***** Excerpted records *****
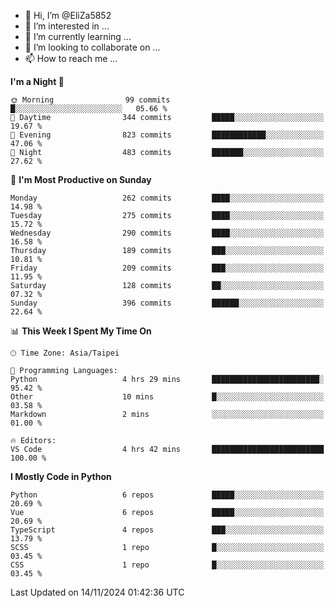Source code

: - 👋 Hi, I’m @EliZa5852
- 👀 I’m interested in ...
- 🌱 I’m currently learning ...
- 💞️ I’m looking to collaborate on ...
- 📫 How to reach me ...

<!--START_SECTION:waka-->
**I'm a Night 🦉** 

```text
🌞 Morning                99 commits          █░░░░░░░░░░░░░░░░░░░░░░░░   05.66 % 
🌆 Daytime                344 commits         █████░░░░░░░░░░░░░░░░░░░░   19.67 % 
🌃 Evening                823 commits         ████████████░░░░░░░░░░░░░   47.06 % 
🌙 Night                  483 commits         ███████░░░░░░░░░░░░░░░░░░   27.62 % 
```
📅 **I'm Most Productive on Sunday** 

```text
Monday                   262 commits         ████░░░░░░░░░░░░░░░░░░░░░   14.98 % 
Tuesday                  275 commits         ████░░░░░░░░░░░░░░░░░░░░░   15.72 % 
Wednesday                290 commits         ████░░░░░░░░░░░░░░░░░░░░░   16.58 % 
Thursday                 189 commits         ███░░░░░░░░░░░░░░░░░░░░░░   10.81 % 
Friday                   209 commits         ███░░░░░░░░░░░░░░░░░░░░░░   11.95 % 
Saturday                 128 commits         ██░░░░░░░░░░░░░░░░░░░░░░░   07.32 % 
Sunday                   396 commits         ██████░░░░░░░░░░░░░░░░░░░   22.64 % 
```


📊 **This Week I Spent My Time On** 

```text
🕑︎ Time Zone: Asia/Taipei

💬 Programming Languages: 
Python                   4 hrs 29 mins       ████████████████████████░   95.42 % 
Other                    10 mins             █░░░░░░░░░░░░░░░░░░░░░░░░   03.58 % 
Markdown                 2 mins              ░░░░░░░░░░░░░░░░░░░░░░░░░   01.00 % 

🔥 Editors: 
VS Code                  4 hrs 42 mins       █████████████████████████   100.00 % 
```

**I Mostly Code in Python** 

```text
Python                   6 repos             █████░░░░░░░░░░░░░░░░░░░░   20.69 % 
Vue                      6 repos             █████░░░░░░░░░░░░░░░░░░░░   20.69 % 
TypeScript               4 repos             ███░░░░░░░░░░░░░░░░░░░░░░   13.79 % 
SCSS                     1 repo              █░░░░░░░░░░░░░░░░░░░░░░░░   03.45 % 
CSS                      1 repo              █░░░░░░░░░░░░░░░░░░░░░░░░   03.45 % 
```




 Last Updated on 14/11/2024 01:42:36 UTC
<!--END_SECTION:waka-->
*****
• **Problem to solve**: Give the data above again in full and unchanged, skipping the pictures.

• **Solution to this exercise**:
Source code

: - 👋 Hi, I’m @EliZa5852
- 👀 I’m interested in ...
- 🌱 I’m currently learning ...
- 💞️ I’m looking to collaborate on ...
- 📫 How to reach me ...

<!--START_SECTION:waka-->
**I'm a Night 🦉** 

```text
🌞 Morning                99 commits          █░░░░░░░░░░░░░░░░░░░░░░░░   05.66 % 
🌆 Daytime                344 commits         █████░░░░░░░░░░░░░░░░░░░░   19.67 % 
🌃 Evening                823 commits         ████████████░░░░░░░░░░░░░   47.06 % 
🌙 Night                  483 commits         ███████░░░░░░░░░░░░░░░░░░   27.62 % 
```
📅 **I'm Most Productive on Sunday** 

```text
Monday                   262 commits         ████░░░░░░░░░░░░░░░░░░░░░   14.98 % 
Tuesday                  275 commits         ████░░░░░░░░░░░░░░░░░░░░░   15.72 % 
Wednesday                290 commits         ████░░░░░░░░░░░░░░░░░░░░░   16.58 % 
Thursday                 189 commits         ███░░░░░░░░░░░░░░░░░░░░░░   10.81 % 
Friday                   209 commits         ███░░░░░░░░░░░░░░░░░░░░░░   11.95 % 
Saturday                 128 commits         ██░░░░░░░░░░░░░░░░░░░░░░░   07.32 % 
Sunday                   396 commits         ██████░░░░░░░░░░░░░░░░░░░   22.64 % 
```


📊 **This Week I Spent My Time On** 

```text
🕑︎ Time Zone: Asia/Taipei

💬 Programming Languages: 
Python                   4 hrs 29 mins       ████████████████████████░   95.42 % 
Other                    10 mins             █░░░░░░░░░░░░░░░░░░░░░░░░   03.58 % 
Markdown                 2 mins              ░░░░░░░░░░░░░░░░░░░░░░░░░   01.00 % 

🔥 Editors: 
VS Code                  4 hrs 42 mins       █████████████████████████   100.00 % 
```

**I Mostly Code in Python** 

```text
Python                   6 repos             █████░░░░░░░░░░░░░░░░░░░░   20.69 % 
Vue                      6 repos             █████░░░░░░░░░░░░░░░░░░░░   20.69 % 
TypeScript               4 repos             ███░░░░░░░░░░░░░░░░░░░░░░   13.79 % 
SCSS                     1 repo              █░░░░░░░░░░░░░░░░░░░░░░░░   03.45 % 
CSS                      1 repo              █░░░░░░░░░░░░░░░░░░░░░░░░   03.45 % 
```




 Last Updated on 14/11/2024 01:42:36 UTC
<!--END_SECTION:waka-->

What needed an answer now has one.